Others in the hotel had been notified fellow guests had been quarantined. By Tuesday, there had been no indication that members of the group showed any symptoms of infection. The end of the quarantine period at midnight on Wednesday marked two weeks since the team had last been in Wuhan.
The Matildas play China next Thursday at Parramatta in what is expected to be the decisive match of the tournament. Australia begin their campaign on Friday night against Chinese Taipei, but won’t likely start that match with captain Sam Kerr. The Chelsea striker has only just resumed full training after a minor quad strain but will unlikely be risked for their first match due to the congested match schedule.
Coach Ante Milicic will have to rotate his squad to manage the fatigue of three games in six days and concedes starting Kerr in the first game could be a risk.
“Yeah, I think so,” he said. “We will know a lot more … [when we know how] she pulls up after [Thursday’s] session because she has been carrying this injury for a while. Now she is back home, our staff know her body better than anyone and she has responded well to the treatment.
“We wouldn’t want to put any player at risk and, at the same time, our duty is that, at the end of this tournament, they go back to their clubs in a good physical state where they are available.”
Midfielder Tameka Yallop is in doubt to play on Friday night after suffering a cork.

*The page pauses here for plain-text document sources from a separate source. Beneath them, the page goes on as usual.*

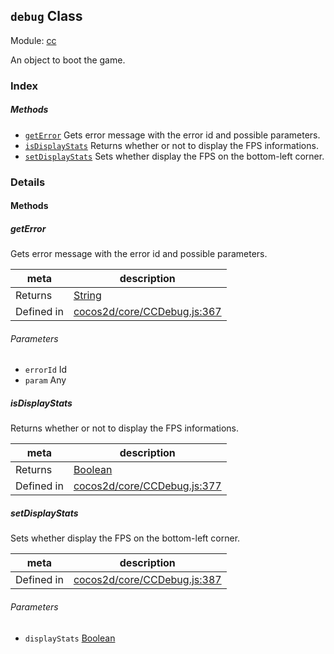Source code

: ## `debug` Class



Module: [cc](../modules/cc.md)


An object to boot the game.


### Index



##### Methods

  - [`getError`](#geterror) Gets error message with the error id and possible parameters.
  - [`isDisplayStats`](#isdisplaystats) Returns whether or not to display the FPS informations.
  - [`setDisplayStats`](#setdisplaystats) Sets whether display the FPS on the bottom-left corner.



### Details




<!-- Method Block -->
#### Methods


##### getError

Gets error message with the error id and possible parameters.

| meta | description |
|------|-------------|
| Returns | <a href="https://developer.mozilla.org/en/JavaScript/Reference/Global_Objects/String" class="crosslink external" target="_blank">String</a> 
| Defined in | [cocos2d/core/CCDebug.js:367](https://github.com/cocos-creator/engine/blob/20d5a388c0828fd4eeb28e5c103bee9c4388590d/cocos2d/core/CCDebug.js#L367) |

###### Parameters
- `errorId` Id 
- `param` Any 


##### isDisplayStats

Returns whether or not to display the FPS informations.

| meta | description |
|------|-------------|
| Returns | <a href="https://developer.mozilla.org/en/JavaScript/Reference/Global_Objects/Boolean" class="crosslink external" target="_blank">Boolean</a> 
| Defined in | [cocos2d/core/CCDebug.js:377](https://github.com/cocos-creator/engine/blob/20d5a388c0828fd4eeb28e5c103bee9c4388590d/cocos2d/core/CCDebug.js#L377) |



##### setDisplayStats

Sets whether display the FPS on the bottom-left corner.

| meta | description |
|------|-------------|
| Defined in | [cocos2d/core/CCDebug.js:387](https://github.com/cocos-creator/engine/blob/20d5a388c0828fd4eeb28e5c103bee9c4388590d/cocos2d/core/CCDebug.js#L387) |

###### Parameters
- `displayStats` <a href="https://developer.mozilla.org/en/JavaScript/Reference/Global_Objects/Boolean" class="crosslink external" target="_blank">Boolean</a>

The Chinese team’s departure comes as Queensland confirmed its fourth case of novel coronavirus on Wednesday night, a 37-year-old Chinese national from Wuhan.
The man had been travelling as part of a tour group of nine and is now isolated at Gold Coast University Hospital, which is where the state’s previously confirmed three cases are being treated. All four remain in a stable condition.
The case takes the number of those confirmed in Australia to 14, with four each in NSW, Victoria and Queensland, along with two in South Australia.
Queensland Premier Annastacia Palaszczuk on Wednesday accused the federal government of abandoning the state’s tourism industry in the wake of the coronavirus outbreak and asked Prime Minister Scott Morrison to enact the same funding arrangements used during natural disasters.
Two Australians on board the Diamond Princess cruise ship have also contracted the virus as the ship and its nearly 3700 passengers and crew remain in quarantine off the coast of Yokohama, Japan.